Jackie was like the big sister that I never had. She always seemed to be coming to my rescue. On one occasion I had enrolled my daughters in swimming classes at a local high school. Jackie was there with her boys as well. My youngest girl, Catherine, was rather afraid of the water and ended up sobbing inconsolably and begging for me to take her out of the pool. I did not know what to do, and so I just let Catherine become more and more hysterical, thinking that she just needed to realize that the water was not that bad. Suddenly Jackie went over to the scene, stepped into the water wearing a gorgeous pant suit, shoes and all, and gently removed Catherine and brought her to me. Quietly she told me that Catherine was not yet ready for the methods being used by the coaches and suggested that I just love her and take her home. 
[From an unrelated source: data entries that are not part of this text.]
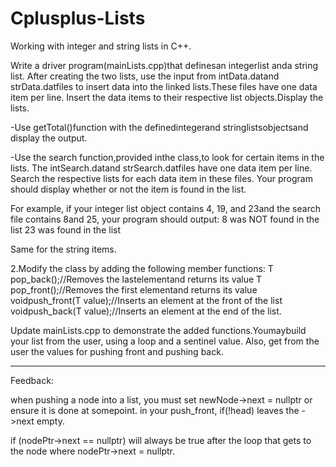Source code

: # Cplusplus-Lists
Working with integer and string lists in C++.

Write a driver program(mainLists.cpp)that definesan integerlist anda string list.  After creating the two lists, use the input from intData.datand strData.datfiles to insert data into the linked lists.These files have one data item per line.  Insert the data items to their respective list objects.Display the lists. 

-Use getTotal()function with the definedintegerand stringlistsobjectsand display the output.

-Use the search function,provided inthe class,to look for certain items in the lists.  The intSearch.datand strSearch.datfiles have one data item per line.  Search the respective lists for each data item in these files.  Your program should display whether or not the item is found in the list.

For example, if your integer list object contains 4, 19, and 23and the search file contains 8and 25, your program should output:
8 was NOT found in the list
23 was found in the list 

Same for the string items.

2.Modify the class by adding the following member functions:
T pop_back();//Removes the lastelementand returns its value
T pop_front();//Removes the first elementand returns its value
voidpush_front(T value);//Inserts an element at the front of the list
voidpush_back(T value);//Inserts an element at the end of the list.

Update mainLists.cpp to demonstrate the added functions.Youmaybuild your list from the user, using a loop and a sentinel value. Also, get from the user the values for pushing front and pushing back.

---------

Feedback:

when pushing a node into a list, you must set newNode->next = nullptr or ensure it is done at somepoint. in your push_front, if(!head) leaves the ->next empty.

if (nodePtr->next == nullptr) will always be true after the loop that gets to the node where nodePtr->next = nullptr.
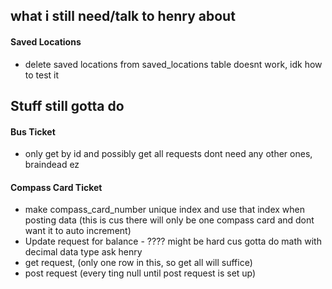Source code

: ## what i still need/talk to henry about
#### Saved Locations
- delete saved locations from saved_locations table doesnt work, idk how to test it

## Stuff still gotta do
#### Bus Ticket
- only get by id and possibly get all requests dont need any other ones, braindead ez

#### Compass Card Ticket
- make compass_card_number unique index and use that index when posting data (this is cus there will only be one compass card and dont want it to auto increment)
- Update request for balance - ???? might be hard cus gotta do math with decimal data type ask henry 
- get request, (only one row in this, so get all will suffice)
- post request (every ting null until post request is set up)



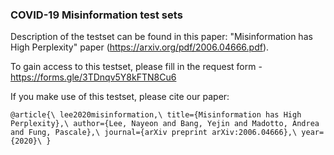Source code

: ### COVID-19 Misinformation test sets

Description of the testset can be found in this paper: "Misinformation has High Perplexity" paper (https://arxiv.org/pdf/2006.04666.pdf).

To gain access to this testset, please fill in the request form - https://forms.gle/3TDnqv5Y8kFTN8Cu6

If you make use of this testset, please cite our paper:

`@article{\
  lee2020misinformation,\
  title={Misinformation has High Perplexity},\
  author={Lee, Nayeon and Bang, Yejin and Madotto, Andrea and Fung, Pascale},\
  journal={arXiv preprint arXiv:2006.04666},\
  year={2020}\
}`

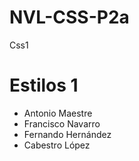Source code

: # NVL-CSS-P2a
Css1
<!DOCTYPE html>
<html lang="en">
<head>
    <meta charset="UTF-8">
    <meta name="viewport" content="width=device-width, initial-scale=1.0">
    <title>css1</title>
    <link rel="stylesheet" href="styles1.css">
</head>
<body>
    <h1>Estilos 1</h1>
    <ul>
        <li>Antonio Maestre</li>
        <li>Francisco Navarro</li>
        <li>Fernando Hernández</li>
        <li>Cabestro López</li>
    </ul>
    
</body>
</html>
I am going to miss my two friends Jake and Jackie. They were both exceptional people who quietly taught me so much about how to live a good life. Somehow it seems so wrong to lose them right now. They both were still young and had so much more to give to the people who loved them. It is always so hard to lose such really good people.

My friend, Adriana, has just lost her beloved mother. I so enjoyed the pictures and anecdotes that Adriana shared whenever she visited her mama. Mrs. Alanis had a delightful smile and an even more wonderful sense of humor. She and Adriana had a special bond of love that filled me with optimism about the world. I will miss knowing that they are laughing and celebrating life together. 

My boyhood friend, Jack Villagomez, has been recovering from a brain injury for months now. He has good days and bad. He has always been a bright light for me. He is a fun person who enjoys a good laugh and views the world through a brilliantly delightful lens. His posts on Facebook always made me happy so not seeing them for now has been difficult, but not nearly as much as it has been for his family members who so love him. I pray that one day he will be back to being the Jack that we all know and enjoy. I know that he has a great deal of determination and has already come far. Somehow I believe that he will make it.

Finally, a colleague from work lost his eldest son in a road rage shooting after an Astros game. Paul Castro is an educator’s educator. He has worked with young people for his entire career, but his family has always been first and foremost in his mind. He was so proud of his son who was a very gentle soul. Paul has responded to this tragedy in the most inspirational way. He has asked us all to stop the hate by spreading love in everything that we do. He is leading us all by example just as he has always done as a teacher. He is a light in the darkness, the sunrise on a cloudy day. Perhaps he will show us all how to deal with the difficulties that are seemingly making our world a crazy place to be. 

Jake, Jackie, Mrs. Alanis, and Paul Castro are helping me to keep the faith. My trip led me to see the beauty in the world. I am determined to come out of all this more loving, more giving, more optimistic, and more determined to value the important aspects of living. We might all take time to take a deep breath and vow to eliminate hate by loving even those who anger us. The sun will continue to rise and so must we.